-- Dataset follows --

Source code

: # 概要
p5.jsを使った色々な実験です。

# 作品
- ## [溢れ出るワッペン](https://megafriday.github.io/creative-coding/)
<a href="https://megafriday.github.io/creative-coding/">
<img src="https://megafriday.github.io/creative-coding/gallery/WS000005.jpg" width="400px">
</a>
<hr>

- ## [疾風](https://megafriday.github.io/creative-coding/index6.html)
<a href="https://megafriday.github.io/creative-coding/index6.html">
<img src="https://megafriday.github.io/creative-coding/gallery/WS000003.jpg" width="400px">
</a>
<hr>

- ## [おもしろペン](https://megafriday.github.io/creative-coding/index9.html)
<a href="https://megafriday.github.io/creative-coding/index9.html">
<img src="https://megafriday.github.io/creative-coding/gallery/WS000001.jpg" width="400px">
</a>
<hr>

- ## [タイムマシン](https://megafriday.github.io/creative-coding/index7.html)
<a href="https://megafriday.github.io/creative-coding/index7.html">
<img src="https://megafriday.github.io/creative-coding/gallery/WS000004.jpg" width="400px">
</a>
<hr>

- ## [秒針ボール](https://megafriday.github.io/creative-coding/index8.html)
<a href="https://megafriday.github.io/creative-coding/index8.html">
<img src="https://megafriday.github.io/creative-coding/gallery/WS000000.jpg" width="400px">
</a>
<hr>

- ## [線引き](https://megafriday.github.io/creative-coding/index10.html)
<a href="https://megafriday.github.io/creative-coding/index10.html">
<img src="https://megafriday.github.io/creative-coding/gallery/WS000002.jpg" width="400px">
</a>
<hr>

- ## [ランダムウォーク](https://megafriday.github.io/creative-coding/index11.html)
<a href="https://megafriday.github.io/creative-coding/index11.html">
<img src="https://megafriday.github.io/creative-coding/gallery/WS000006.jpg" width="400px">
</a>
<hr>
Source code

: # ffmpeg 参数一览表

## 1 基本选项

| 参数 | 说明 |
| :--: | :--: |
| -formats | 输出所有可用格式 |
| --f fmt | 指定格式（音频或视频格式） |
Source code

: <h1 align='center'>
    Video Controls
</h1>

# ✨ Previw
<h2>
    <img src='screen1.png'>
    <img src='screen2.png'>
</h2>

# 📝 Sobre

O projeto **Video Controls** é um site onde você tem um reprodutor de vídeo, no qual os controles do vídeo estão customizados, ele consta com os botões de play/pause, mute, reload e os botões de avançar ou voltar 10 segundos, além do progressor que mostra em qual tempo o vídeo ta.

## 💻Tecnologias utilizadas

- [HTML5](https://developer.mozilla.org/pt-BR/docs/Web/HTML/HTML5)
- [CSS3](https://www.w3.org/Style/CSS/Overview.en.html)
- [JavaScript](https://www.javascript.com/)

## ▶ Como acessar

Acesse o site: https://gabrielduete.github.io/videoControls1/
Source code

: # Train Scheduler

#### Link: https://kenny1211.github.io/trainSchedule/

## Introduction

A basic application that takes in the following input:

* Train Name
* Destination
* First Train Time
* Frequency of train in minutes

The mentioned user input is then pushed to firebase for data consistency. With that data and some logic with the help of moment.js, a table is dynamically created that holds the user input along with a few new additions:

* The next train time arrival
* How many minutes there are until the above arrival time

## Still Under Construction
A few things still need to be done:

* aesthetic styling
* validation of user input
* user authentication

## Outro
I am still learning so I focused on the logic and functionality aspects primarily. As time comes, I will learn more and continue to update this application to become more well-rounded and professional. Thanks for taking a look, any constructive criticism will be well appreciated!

-- Dataset concluded --

**Work order**
Output the lines of the records above exactly as they appear, from the line containing "## ▶ Como acessar" through the line containing "train in minutes".

**Solution to the exercise**
## ▶ Como acessar

Acesse o site: https://gabrielduete.github.io/videoControls1/
Source code

: # Train Scheduler

#### Link: https://kenny1211.github.io/trainSchedule/

## Introduction

A basic application that takes in the following input:

* Train Name
* Destination
* First Train Time
* Frequency of train in minutes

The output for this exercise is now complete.